───── Data extracts ─────

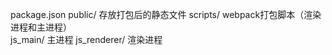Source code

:package.json 
public/         存放打包后的静态文件
scripts/        webpack打包脚本（渲染进程和主进程）     
js_main/        主进程
js_renderer/    渲染进程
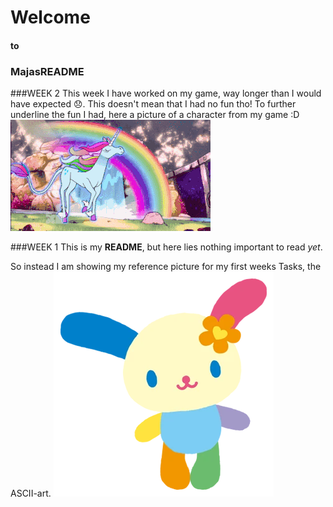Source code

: 
# Welcome
#### to 
### MajasREADME

###WEEK 2
This week I have worked on my game, way longer than I would have expected 😞. This doesn't mean that I had no fun tho! 
To further underline the fun I had, here a picture of a character from my game :D
![Image](unicorn.gif)

###WEEK 1
This is my **README**, but here lies nothing important to read *yet*.

So instead I am showing my reference picture for my first weeks Tasks, the ASCII-art.
![Image](Usahana.webp)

─────

- **Problem statement**
Report each line above that includes the string "here".

- **Answer for the task**
To further underline the fun I had, here a picture of a character from my game :D
This is my **README**, but here lies nothing important to read *yet*.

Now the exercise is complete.